WHAT IS BEING ASKED: Go through the records and copy each line where the string "nyelven" occurs.

INPUT MATERIAL:

________________________

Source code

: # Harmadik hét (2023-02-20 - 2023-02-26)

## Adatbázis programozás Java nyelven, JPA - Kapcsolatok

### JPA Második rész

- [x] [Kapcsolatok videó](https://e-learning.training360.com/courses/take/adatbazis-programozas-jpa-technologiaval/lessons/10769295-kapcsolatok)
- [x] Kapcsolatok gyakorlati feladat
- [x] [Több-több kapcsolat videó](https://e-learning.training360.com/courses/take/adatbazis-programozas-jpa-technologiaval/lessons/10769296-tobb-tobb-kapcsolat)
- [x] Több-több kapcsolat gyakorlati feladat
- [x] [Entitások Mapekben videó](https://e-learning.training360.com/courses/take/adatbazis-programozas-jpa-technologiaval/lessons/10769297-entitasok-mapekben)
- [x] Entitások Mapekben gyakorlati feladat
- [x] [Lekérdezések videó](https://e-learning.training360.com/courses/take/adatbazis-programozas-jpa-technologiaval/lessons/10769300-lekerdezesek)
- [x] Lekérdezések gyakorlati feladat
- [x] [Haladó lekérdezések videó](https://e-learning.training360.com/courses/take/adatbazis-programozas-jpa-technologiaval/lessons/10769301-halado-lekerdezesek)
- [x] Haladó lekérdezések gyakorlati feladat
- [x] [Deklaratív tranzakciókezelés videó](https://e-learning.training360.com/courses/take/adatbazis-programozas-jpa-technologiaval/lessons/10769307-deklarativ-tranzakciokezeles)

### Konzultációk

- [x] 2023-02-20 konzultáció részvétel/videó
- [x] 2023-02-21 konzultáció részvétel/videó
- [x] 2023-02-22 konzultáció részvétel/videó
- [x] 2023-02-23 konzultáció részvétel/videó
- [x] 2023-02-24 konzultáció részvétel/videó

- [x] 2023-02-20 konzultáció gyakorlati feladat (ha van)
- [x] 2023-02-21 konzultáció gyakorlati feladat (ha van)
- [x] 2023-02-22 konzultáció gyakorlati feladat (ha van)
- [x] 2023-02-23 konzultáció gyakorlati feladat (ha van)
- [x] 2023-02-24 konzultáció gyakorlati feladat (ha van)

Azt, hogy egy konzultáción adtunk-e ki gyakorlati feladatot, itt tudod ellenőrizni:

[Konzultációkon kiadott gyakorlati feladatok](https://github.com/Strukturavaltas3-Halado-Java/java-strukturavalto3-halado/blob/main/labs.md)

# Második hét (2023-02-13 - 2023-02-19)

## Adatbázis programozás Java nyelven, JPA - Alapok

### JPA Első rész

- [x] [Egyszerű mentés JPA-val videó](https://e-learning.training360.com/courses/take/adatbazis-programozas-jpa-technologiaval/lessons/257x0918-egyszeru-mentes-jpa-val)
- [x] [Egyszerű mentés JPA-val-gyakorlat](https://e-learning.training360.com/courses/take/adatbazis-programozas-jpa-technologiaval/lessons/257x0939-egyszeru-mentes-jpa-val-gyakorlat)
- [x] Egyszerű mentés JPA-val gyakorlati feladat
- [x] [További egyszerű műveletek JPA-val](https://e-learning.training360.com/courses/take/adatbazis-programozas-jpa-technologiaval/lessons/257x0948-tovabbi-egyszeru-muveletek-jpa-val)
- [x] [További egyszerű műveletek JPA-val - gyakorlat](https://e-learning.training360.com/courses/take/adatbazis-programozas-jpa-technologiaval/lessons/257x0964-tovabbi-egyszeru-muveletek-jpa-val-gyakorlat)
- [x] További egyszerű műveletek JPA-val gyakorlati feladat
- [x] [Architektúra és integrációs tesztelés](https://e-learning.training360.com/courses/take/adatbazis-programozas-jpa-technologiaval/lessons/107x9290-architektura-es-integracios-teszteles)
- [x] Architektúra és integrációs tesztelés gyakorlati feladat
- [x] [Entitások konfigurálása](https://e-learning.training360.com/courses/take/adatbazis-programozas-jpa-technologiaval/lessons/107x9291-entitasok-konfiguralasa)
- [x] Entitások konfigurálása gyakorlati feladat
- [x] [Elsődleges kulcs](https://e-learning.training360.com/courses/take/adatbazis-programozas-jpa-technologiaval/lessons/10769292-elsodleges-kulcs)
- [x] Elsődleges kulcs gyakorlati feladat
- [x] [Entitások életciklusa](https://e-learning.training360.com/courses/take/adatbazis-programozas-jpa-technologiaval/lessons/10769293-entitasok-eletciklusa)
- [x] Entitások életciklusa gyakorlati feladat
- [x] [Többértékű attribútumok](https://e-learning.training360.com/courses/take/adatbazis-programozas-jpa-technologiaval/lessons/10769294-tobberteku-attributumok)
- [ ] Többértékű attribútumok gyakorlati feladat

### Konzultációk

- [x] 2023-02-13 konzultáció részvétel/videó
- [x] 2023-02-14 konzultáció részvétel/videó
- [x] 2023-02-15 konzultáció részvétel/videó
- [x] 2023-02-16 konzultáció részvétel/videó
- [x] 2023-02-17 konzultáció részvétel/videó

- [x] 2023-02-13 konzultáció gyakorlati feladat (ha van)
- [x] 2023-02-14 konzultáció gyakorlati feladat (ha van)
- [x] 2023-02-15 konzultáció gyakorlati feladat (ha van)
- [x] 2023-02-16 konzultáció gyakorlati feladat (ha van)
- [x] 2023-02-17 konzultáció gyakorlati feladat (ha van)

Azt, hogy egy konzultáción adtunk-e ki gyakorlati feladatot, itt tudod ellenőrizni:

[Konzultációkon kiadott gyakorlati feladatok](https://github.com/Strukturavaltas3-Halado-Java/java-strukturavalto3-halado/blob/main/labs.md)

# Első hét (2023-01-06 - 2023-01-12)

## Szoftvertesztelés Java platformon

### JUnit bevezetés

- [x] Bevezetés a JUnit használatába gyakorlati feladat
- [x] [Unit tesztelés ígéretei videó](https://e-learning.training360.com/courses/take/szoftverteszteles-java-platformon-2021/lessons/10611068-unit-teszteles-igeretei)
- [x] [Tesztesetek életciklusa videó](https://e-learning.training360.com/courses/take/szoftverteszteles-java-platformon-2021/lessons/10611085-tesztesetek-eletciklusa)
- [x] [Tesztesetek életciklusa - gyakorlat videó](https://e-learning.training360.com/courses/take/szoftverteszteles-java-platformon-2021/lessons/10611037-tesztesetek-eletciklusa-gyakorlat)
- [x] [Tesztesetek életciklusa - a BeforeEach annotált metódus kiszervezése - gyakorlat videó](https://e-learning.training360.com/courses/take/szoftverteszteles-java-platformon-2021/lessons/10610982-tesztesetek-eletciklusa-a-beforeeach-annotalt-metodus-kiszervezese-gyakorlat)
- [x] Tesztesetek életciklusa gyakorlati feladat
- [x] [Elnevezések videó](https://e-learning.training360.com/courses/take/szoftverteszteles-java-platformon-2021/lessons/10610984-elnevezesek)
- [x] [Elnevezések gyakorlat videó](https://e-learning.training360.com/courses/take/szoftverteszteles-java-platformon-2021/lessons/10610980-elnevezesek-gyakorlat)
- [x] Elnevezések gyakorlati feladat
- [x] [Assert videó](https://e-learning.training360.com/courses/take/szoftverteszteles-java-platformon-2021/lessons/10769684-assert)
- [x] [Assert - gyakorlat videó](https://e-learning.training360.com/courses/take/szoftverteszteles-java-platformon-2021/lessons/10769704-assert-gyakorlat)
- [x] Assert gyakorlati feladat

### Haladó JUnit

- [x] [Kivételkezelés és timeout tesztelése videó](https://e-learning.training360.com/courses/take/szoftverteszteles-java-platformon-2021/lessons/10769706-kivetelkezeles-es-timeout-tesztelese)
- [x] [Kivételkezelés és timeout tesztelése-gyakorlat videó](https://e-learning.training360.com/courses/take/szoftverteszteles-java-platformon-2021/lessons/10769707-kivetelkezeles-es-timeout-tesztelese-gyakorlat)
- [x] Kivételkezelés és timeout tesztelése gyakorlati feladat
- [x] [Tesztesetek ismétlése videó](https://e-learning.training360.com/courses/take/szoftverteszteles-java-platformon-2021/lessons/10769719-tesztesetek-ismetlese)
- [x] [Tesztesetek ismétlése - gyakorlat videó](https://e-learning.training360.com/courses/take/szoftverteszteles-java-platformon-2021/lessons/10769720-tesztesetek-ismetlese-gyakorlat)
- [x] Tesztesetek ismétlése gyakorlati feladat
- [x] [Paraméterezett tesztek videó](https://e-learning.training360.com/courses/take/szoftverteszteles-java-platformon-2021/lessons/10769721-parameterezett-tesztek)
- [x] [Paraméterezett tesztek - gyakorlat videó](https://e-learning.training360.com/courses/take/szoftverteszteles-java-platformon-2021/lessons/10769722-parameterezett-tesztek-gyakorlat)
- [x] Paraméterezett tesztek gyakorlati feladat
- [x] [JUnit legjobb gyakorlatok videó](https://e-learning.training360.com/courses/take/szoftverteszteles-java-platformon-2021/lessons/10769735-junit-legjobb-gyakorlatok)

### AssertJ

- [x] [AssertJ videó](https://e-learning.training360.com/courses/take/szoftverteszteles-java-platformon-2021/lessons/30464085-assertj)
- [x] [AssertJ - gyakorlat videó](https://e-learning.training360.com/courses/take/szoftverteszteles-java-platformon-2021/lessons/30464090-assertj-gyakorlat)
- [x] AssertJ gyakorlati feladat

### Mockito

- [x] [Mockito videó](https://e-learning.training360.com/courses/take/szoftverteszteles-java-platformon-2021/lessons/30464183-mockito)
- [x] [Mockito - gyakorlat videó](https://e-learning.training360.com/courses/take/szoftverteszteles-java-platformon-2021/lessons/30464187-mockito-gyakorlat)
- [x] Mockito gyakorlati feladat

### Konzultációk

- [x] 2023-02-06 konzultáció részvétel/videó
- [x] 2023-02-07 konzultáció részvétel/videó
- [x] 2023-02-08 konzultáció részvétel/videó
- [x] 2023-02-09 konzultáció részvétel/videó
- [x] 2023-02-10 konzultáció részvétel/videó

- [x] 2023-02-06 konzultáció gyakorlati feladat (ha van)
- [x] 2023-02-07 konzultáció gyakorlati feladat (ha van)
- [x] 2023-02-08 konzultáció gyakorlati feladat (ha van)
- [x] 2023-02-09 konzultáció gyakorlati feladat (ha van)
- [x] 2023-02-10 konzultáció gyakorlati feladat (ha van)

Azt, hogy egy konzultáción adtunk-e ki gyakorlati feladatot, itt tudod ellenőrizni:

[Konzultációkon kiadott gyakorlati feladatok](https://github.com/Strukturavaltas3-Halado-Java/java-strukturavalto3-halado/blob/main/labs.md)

________________________

ANSWER BOX:
## Adatbázis programozás Java nyelven, JPA - Kapcsolatok
## Adatbázis programozás Java nyelven, JPA - Alapok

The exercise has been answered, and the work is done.